Abstract. In this study we show how modular multiplication with Barrett and Montgomery reductions over certain finite fields of characteristic 2 can be implemented efficiently without using a pre-computational phase. We extend the set of moduli that is recommended by Standards for Efficient Cryptography (SEC) by defining two distinct sets for which either Barrett or Montgomery reduction is applicable. As the proposed algorithm is very suitable for a fast modular multiplication, we propose an architecture for the fast modular multiplier that can efficiently be used without pre-computing the inverse of the modulus.
Introduction
Modular multiplication is at the heart of many Public-Key Cryptosystems (PKC), e.g. RSA [10] , Diffie-Hellman key agreement [4] , ElGamal scheme [5, 6] and Elliptic Curve Cryptography (ECC) [7, 8] . Due to the very long numbers used in these crypto primitives efficient hardware and software implementation of modular multiplication has always been a challenge. Algorithms that are most commonly used to avoid computationally intensive multi-precision divisions are Barrett reduction [1] and Montgomery reduction [9] . Both algorithms have one common property, namely a pre-computational step, where the inverse of the modulus is calculated and stored together with the value of the modulus. As the modular inverse operation is computationally more expensive than the modular multiplication itself one usually fixes the value of modulus and uses the pre-computed value of the inverse. This reduces flexibility as well as the performance of the implementation increasing the area needed for the storage of the modulus inverse.
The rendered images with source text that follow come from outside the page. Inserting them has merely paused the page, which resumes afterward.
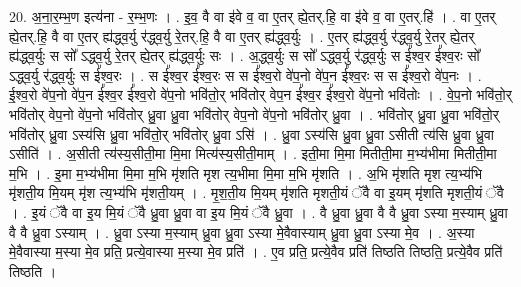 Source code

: \documentclass[17pt]{extarticle}
\begin{document}
20. अ॒ना॒र॒म्भ॒ण इत्य॑ना - र॒म्भ॒णः । . इ॒व॒ वै वा इ॑वे व॒ वा ए॒तर् ह्ये॒तर्.हि॒ वा इ॑वे व॒ वा ए॒तर्.हि॑ । . वा ए॒तर् ह्ये॒तर्.हि॒ वै वा ए॒तर् ह्य॑द्ध्व॒र्यु र॑द्ध्व॒र्यु रे॒तर्.हि॒ वै वा ए॒तर् ह्य॑द्ध्व॒र्युः । . ए॒तर् ह्य॑द्ध्व॒र्यु र॑द्ध्व॒र्यु रे॒तर् ह्ये॒तर् ह्य॑द्ध्व॒र्युः स सो᳚ ऽद्ध्व॒र्यु रे॒तर् ह्ये॒तर् ह्य॑द्ध्व॒र्युः सः । . अ॒द्ध्व॒र्युः स सो᳚ ऽद्ध्व॒र्यु र॑द्ध्व॒र्युः स ई᳚श्व॒र ई᳚श्व॒रः सो᳚ ऽद्ध्व॒र्यु र॑द्ध्व॒र्युः स ई᳚श्व॒रः । . स ई᳚श्व॒र ई᳚श्व॒रः स स ई᳚श्व॒रो वे॑प॒नो वे॑प॒न ई᳚श्व॒रः स स ई᳚श्व॒रो वे॑प॒नः । . ई॒श्व॒रो वे॑प॒नो वे॑प॒न ई᳚श्व॒र ई᳚श्व॒रो वे॑प॒नो भवि॑तो॒र् भवि॑तोर् वेप॒न ई᳚श्व॒र ई᳚श्व॒रो वे॑प॒नो भवि॑तोः । . वे॒प॒नो भवि॑तो॒र् भवि॑तोर् वेप॒नो वे॑प॒नो भवि॑तोर् ध्रु॒वा ध्रु॒वा भवि॑तोर् वेप॒नो वे॑प॒नो भवि॑तोर् ध्रु॒वा । . भवि॑तोर् ध्रु॒वा ध्रु॒वा भवि॑तो॒र् भवि॑तोर् ध्रु॒वा ऽस्य॑सि ध्रु॒वा भवि॑तो॒र् भवि॑तोर् ध्रु॒वा ऽसि॑ । . ध्रु॒वा ऽस्य॑सि ध्रु॒वा ध्रु॒वा ऽसीती त्य॑सि ध्रु॒वा ध्रु॒वा ऽसीति॑ । . अ॒सीती त्य॑स्य॒सीती॒मा मि॒मा मित्य॑स्य॒सीती॒माम् । . इती॒मा मि॒मा मितीती॒मा म॒भ्य॑भीमा मितीती॒मा म॒भि । . इ॒मा म॒भ्य॑भीमा मि॒मा म॒भि मृ॑शति मृश त्य॒भीमा मि॒मा म॒भि मृ॑शति । . अ॒भि मृ॑शति मृश त्य॒भ्य॑भि मृ॑शती॒य मि॒यम् मृ॑श त्य॒भ्य॑भि मृ॑शती॒यम् । . मृ॒श॒ती॒य मि॒यम् मृ॑शति मृशती॒यं ॅवै वा इ॒यम् मृ॑शति मृशती॒यं ॅवै । . इ॒यं ॅवै वा इ॒य मि॒यं ॅवै ध्रु॒वा ध्रु॒वा वा इ॒य मि॒यं ॅवै ध्रु॒वा । . वै ध्रु॒वा ध्रु॒वा वै वै ध्रु॒वा ऽस्या म॒स्याम् ध्रु॒वा वै वै ध्रु॒वा ऽस्याम् । . ध्रु॒वा ऽस्या म॒स्याम् ध्रु॒वा ध्रु॒वा ऽस्या मे॒वैवास्याम् ध्रु॒वा ध्रु॒वा ऽस्या मे॒व । . अ॒स्या मे॒वैवास्या म॒स्या मे॒व प्रति॒ प्रत्ये॒वास्या म॒स्या मे॒व प्रति॑ । . ए॒व प्रति॒ प्रत्ये॒वैव प्रति॑ तिष्ठति तिष्ठति॒ प्रत्ये॒वैव प्रति॑ तिष्ठति । \newline
\end{document}
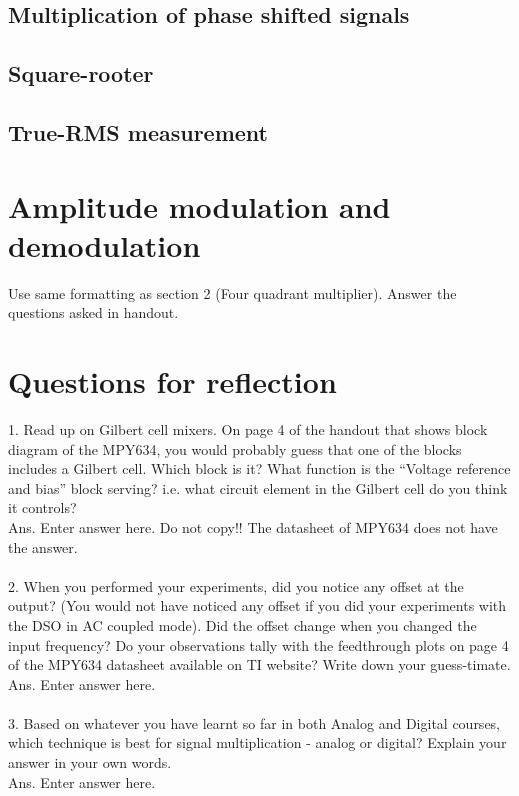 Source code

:\documentclass[12pt]{article}
\begin{document}
\subsection{Multiplication of phase shifted signals}

\subsection{Square-rooter}

\subsection{True-RMS measurement}

\section{Amplitude modulation and demodulation}

Use same formatting as section 2 (Four quadrant multiplier). Answer the questions asked in handout.

\section{Questions for reflection}

1. Read up on Gilbert cell mixers. On page 4 of the handout that shows block diagram of the MPY634, you would probably guess that one of the blocks includes a Gilbert cell. Which block is it? What function is the ``Voltage reference and bias'' block serving? i.e. what circuit element in the Gilbert cell do you think it controls?\\
Ans. Enter answer here. Do not copy!! The datasheet of MPY634 does not have the answer.
\\\\
2. When you performed your experiments, did you notice any offset at the output? (You would not have noticed any offset if you did your experiments with the DSO in AC coupled mode). Did the offset change when you changed the input frequency? Do your observations tally with the feedthrough plots on page 4 of the MPY634 datasheet available on TI website? Write down your guess-timate.\\
Ans. Enter answer here.
\\\\
3. Based on whatever you have learnt so far in both Analog and Digital courses, which technique is best for signal multiplication - analog or digital? Explain your answer in your own words.\\
Ans. Enter answer here.
\\\\
\end{document}

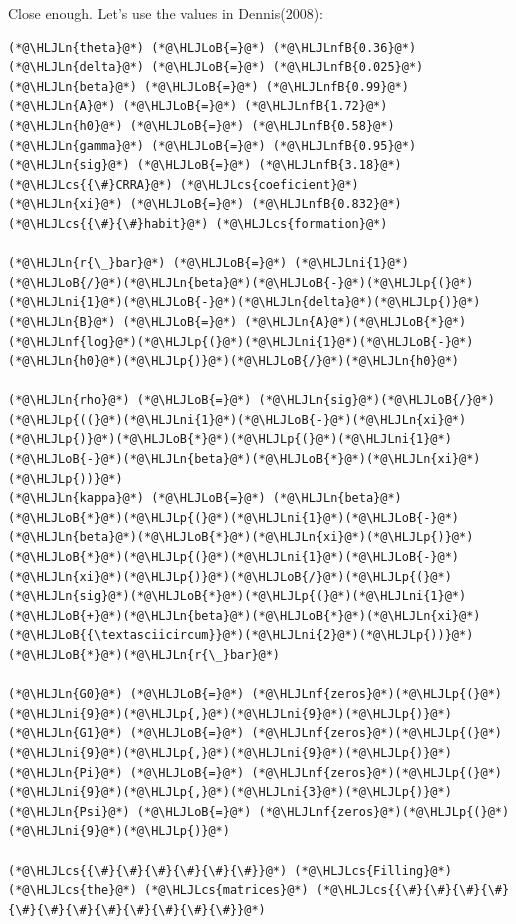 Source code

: \documentclass[12pt,a4paper]{article}
\newcommand{\HLJLn}[1]{#1}
\newcommand{\HLJLnf}[1]{\textcolor[RGB]{66,102,213}{#1}}
\newcommand{\HLJLnfB}[1]{\textcolor[RGB]{59,151,46}{#1}}
\newcommand{\HLJLni}[1]{\textcolor[RGB]{59,151,46}{#1}}
\newcommand{\HLJLoB}[1]{\textcolor[RGB]{102,102,102}{\textbf{#1}}}
\newcommand{\HLJLp}[1]{#1}
\newcommand{\HLJLcs}[1]{\textcolor[RGB]{153,153,119}{\textit{#1}}}
\begin{document}
Close enough. Let's use the values in Dennis(2008):


\begin{lstlisting}
(*@\HLJLn{theta}@*) (*@\HLJLoB{=}@*) (*@\HLJLnfB{0.36}@*)
(*@\HLJLn{delta}@*) (*@\HLJLoB{=}@*) (*@\HLJLnfB{0.025}@*)
(*@\HLJLn{beta}@*) (*@\HLJLoB{=}@*) (*@\HLJLnfB{0.99}@*)
(*@\HLJLn{A}@*) (*@\HLJLoB{=}@*) (*@\HLJLnfB{1.72}@*)
(*@\HLJLn{h0}@*) (*@\HLJLoB{=}@*) (*@\HLJLnfB{0.58}@*)
(*@\HLJLn{gamma}@*) (*@\HLJLoB{=}@*) (*@\HLJLnfB{0.95}@*)
(*@\HLJLn{sig}@*) (*@\HLJLoB{=}@*) (*@\HLJLnfB{3.18}@*) (*@\HLJLcs{{\#}CRRA}@*) (*@\HLJLcs{coeficient}@*)
(*@\HLJLn{xi}@*) (*@\HLJLoB{=}@*) (*@\HLJLnfB{0.832}@*) (*@\HLJLcs{{\#}{\#}habit}@*) (*@\HLJLcs{formation}@*)

(*@\HLJLn{r{\_}bar}@*) (*@\HLJLoB{=}@*) (*@\HLJLni{1}@*)(*@\HLJLoB{/}@*)(*@\HLJLn{beta}@*)(*@\HLJLoB{-}@*)(*@\HLJLp{(}@*)(*@\HLJLni{1}@*)(*@\HLJLoB{-}@*)(*@\HLJLn{delta}@*)(*@\HLJLp{)}@*)
(*@\HLJLn{B}@*) (*@\HLJLoB{=}@*) (*@\HLJLn{A}@*)(*@\HLJLoB{*}@*)(*@\HLJLnf{log}@*)(*@\HLJLp{(}@*)(*@\HLJLni{1}@*)(*@\HLJLoB{-}@*)(*@\HLJLn{h0}@*)(*@\HLJLp{)}@*)(*@\HLJLoB{/}@*)(*@\HLJLn{h0}@*)

(*@\HLJLn{rho}@*) (*@\HLJLoB{=}@*) (*@\HLJLn{sig}@*)(*@\HLJLoB{/}@*)(*@\HLJLp{((}@*)(*@\HLJLni{1}@*)(*@\HLJLoB{-}@*)(*@\HLJLn{xi}@*)(*@\HLJLp{)}@*)(*@\HLJLoB{*}@*)(*@\HLJLp{(}@*)(*@\HLJLni{1}@*)(*@\HLJLoB{-}@*)(*@\HLJLn{beta}@*)(*@\HLJLoB{*}@*)(*@\HLJLn{xi}@*)(*@\HLJLp{))}@*)
(*@\HLJLn{kappa}@*) (*@\HLJLoB{=}@*) (*@\HLJLn{beta}@*)(*@\HLJLoB{*}@*)(*@\HLJLp{(}@*)(*@\HLJLni{1}@*)(*@\HLJLoB{-}@*)(*@\HLJLn{beta}@*)(*@\HLJLoB{*}@*)(*@\HLJLn{xi}@*)(*@\HLJLp{)}@*)(*@\HLJLoB{*}@*)(*@\HLJLp{(}@*)(*@\HLJLni{1}@*)(*@\HLJLoB{-}@*)(*@\HLJLn{xi}@*)(*@\HLJLp{)}@*)(*@\HLJLoB{/}@*)(*@\HLJLp{(}@*)(*@\HLJLn{sig}@*)(*@\HLJLoB{*}@*)(*@\HLJLp{(}@*)(*@\HLJLni{1}@*)(*@\HLJLoB{+}@*)(*@\HLJLn{beta}@*)(*@\HLJLoB{*}@*)(*@\HLJLn{xi}@*)(*@\HLJLoB{{\textasciicircum}}@*)(*@\HLJLni{2}@*)(*@\HLJLp{))}@*)(*@\HLJLoB{*}@*)(*@\HLJLn{r{\_}bar}@*)

(*@\HLJLn{G0}@*) (*@\HLJLoB{=}@*) (*@\HLJLnf{zeros}@*)(*@\HLJLp{(}@*)(*@\HLJLni{9}@*)(*@\HLJLp{,}@*)(*@\HLJLni{9}@*)(*@\HLJLp{)}@*)
(*@\HLJLn{G1}@*) (*@\HLJLoB{=}@*) (*@\HLJLnf{zeros}@*)(*@\HLJLp{(}@*)(*@\HLJLni{9}@*)(*@\HLJLp{,}@*)(*@\HLJLni{9}@*)(*@\HLJLp{)}@*)
(*@\HLJLn{Pi}@*) (*@\HLJLoB{=}@*) (*@\HLJLnf{zeros}@*)(*@\HLJLp{(}@*)(*@\HLJLni{9}@*)(*@\HLJLp{,}@*)(*@\HLJLni{3}@*)(*@\HLJLp{)}@*)
(*@\HLJLn{Psi}@*) (*@\HLJLoB{=}@*) (*@\HLJLnf{zeros}@*)(*@\HLJLp{(}@*)(*@\HLJLni{9}@*)(*@\HLJLp{)}@*)

(*@\HLJLcs{{\#}{\#}{\#}{\#}{\#}{\#}}@*) (*@\HLJLcs{Filling}@*) (*@\HLJLcs{the}@*) (*@\HLJLcs{matrices}@*) (*@\HLJLcs{{\#}{\#}{\#}{\#}{\#}{\#}{\#}{\#}{\#}{\#}{\#}{\#}}@*)


\end{lstlisting}
\end{document}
In [11] the authors outline a so called unbalanced exponent modular reduction for special type of moduli that can efficiently be used as a replacement for existing Barrett and Montgomery algorithms. The original idea comes from Standards for Efficient Cryptography (SEC) [12] and it recommends the use of moduli that are of type M (x) = x n + T (x) where the degree of T (x) is far smaller than n. This is very suitable for software implementations and makes reduction very efficient due to the special type of modulus. However, hardware implementation still requires more effort, especially when one needs to support more than one modulus.
In this paper we show how Barrett and Montgomery reduction algorithms over binary fields can be performed without using a pre-computational step. We extend the set of moduli that is recommended by SEC by defining two distinct sets for which either Barrett or Montgomery reduction is applicable. Due to the similarity between the Barrett and Montgomery algorithms, we propose a hardware architecture for the fast modular multiplier that can efficiently be used for the two defined sets of moduli. The multiplier performs modular multiplications within a single clock cycle.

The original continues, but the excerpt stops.